EXERCISE INSTRUCTIONS:
Your task is to extract the lines from the one holding "Ribeiro 等（2016）Marco Túlio" through the end of the material. Set them down exactly and add nothing.

━━━━━ TASK INPUTS

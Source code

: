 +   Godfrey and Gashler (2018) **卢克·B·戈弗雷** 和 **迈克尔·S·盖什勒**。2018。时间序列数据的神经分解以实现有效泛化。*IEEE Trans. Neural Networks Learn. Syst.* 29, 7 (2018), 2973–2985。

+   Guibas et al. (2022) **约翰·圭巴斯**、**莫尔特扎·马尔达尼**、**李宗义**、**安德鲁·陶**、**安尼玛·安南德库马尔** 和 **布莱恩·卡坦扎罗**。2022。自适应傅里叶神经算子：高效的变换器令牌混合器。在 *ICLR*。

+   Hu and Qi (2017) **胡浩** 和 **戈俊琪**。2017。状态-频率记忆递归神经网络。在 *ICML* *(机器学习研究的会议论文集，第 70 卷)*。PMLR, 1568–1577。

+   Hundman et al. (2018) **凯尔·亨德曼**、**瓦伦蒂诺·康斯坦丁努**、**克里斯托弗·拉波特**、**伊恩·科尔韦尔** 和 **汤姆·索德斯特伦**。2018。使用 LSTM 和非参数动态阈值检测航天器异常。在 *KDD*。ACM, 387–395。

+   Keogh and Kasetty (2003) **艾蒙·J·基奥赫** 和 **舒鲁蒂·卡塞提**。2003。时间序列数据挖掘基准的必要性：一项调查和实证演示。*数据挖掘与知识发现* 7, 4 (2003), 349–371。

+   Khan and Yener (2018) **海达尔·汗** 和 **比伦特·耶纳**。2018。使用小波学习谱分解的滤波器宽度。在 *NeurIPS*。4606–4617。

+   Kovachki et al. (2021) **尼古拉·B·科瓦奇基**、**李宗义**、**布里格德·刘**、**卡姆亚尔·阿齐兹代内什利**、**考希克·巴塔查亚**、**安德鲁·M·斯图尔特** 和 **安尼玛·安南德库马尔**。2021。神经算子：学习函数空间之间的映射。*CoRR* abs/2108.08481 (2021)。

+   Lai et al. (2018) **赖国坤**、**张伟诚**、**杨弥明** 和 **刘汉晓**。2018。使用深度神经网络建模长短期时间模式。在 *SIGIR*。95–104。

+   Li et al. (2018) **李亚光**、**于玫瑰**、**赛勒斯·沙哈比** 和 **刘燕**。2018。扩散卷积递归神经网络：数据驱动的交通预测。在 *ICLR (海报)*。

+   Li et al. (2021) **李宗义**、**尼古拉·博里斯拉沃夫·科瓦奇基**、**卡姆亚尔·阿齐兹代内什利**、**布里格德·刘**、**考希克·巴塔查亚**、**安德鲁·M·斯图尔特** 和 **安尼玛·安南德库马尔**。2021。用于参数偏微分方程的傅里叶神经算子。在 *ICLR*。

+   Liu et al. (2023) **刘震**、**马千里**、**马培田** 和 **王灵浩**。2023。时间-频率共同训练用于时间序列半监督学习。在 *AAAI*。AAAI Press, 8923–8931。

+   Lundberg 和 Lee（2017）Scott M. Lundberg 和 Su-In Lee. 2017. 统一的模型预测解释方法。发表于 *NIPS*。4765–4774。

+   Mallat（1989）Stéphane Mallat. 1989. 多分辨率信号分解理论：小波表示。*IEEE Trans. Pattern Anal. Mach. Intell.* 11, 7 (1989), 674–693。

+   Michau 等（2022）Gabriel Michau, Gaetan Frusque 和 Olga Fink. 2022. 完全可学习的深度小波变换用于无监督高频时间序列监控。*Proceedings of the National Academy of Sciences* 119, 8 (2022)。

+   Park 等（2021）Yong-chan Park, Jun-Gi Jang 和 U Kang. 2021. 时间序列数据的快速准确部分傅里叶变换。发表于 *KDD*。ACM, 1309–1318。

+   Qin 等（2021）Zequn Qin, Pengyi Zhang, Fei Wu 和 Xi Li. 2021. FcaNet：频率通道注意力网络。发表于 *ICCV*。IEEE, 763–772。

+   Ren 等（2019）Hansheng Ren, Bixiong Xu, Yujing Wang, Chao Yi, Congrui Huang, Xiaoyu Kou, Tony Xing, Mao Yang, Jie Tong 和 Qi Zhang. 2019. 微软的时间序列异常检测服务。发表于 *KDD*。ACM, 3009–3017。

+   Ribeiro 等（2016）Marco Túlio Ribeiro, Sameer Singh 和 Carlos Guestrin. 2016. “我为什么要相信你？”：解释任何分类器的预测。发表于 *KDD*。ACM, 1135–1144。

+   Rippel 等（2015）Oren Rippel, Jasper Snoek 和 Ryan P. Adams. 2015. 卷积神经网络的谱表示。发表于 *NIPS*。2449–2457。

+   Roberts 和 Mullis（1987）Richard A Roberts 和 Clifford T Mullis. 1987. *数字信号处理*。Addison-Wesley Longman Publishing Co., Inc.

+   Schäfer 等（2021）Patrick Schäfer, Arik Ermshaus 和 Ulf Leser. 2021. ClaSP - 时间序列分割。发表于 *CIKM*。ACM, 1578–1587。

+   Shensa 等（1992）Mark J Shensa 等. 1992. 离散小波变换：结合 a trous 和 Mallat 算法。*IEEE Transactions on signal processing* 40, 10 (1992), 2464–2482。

━━━━━━━━━━

WRITTEN SOLUTION:
+   Ribeiro 等（2016）Marco Túlio Ribeiro, Sameer Singh 和 Carlos Guestrin. 2016. “我为什么要相信你？”：解释任何分类器的预测。发表于 *KDD*。ACM, 1135–1144。

+   Rippel 等（2015）Oren Rippel, Jasper Snoek 和 Ryan P. Adams. 2015. 卷积神经网络的谱表示。发表于 *NIPS*。2449–2457。

+   Roberts 和 Mullis（1987）Richard A Roberts 和 Clifford T Mullis. 1987. *数字信号处理*。Addison-Wesley Longman Publishing Co., Inc.

+   Schäfer 等（2021）Patrick Schäfer, Arik Ermshaus 和 Ulf Leser. 2021. ClaSP - 时间序列分割。发表于 *CIKM*。ACM, 1578–1587。

+   Shensa 等（1992）Mark J Shensa 等. 1992. 离散小波变换：结合 a trous 和 Mallat 算法。*IEEE Transactions on signal processing* 40, 10 (1992), 2464–2482。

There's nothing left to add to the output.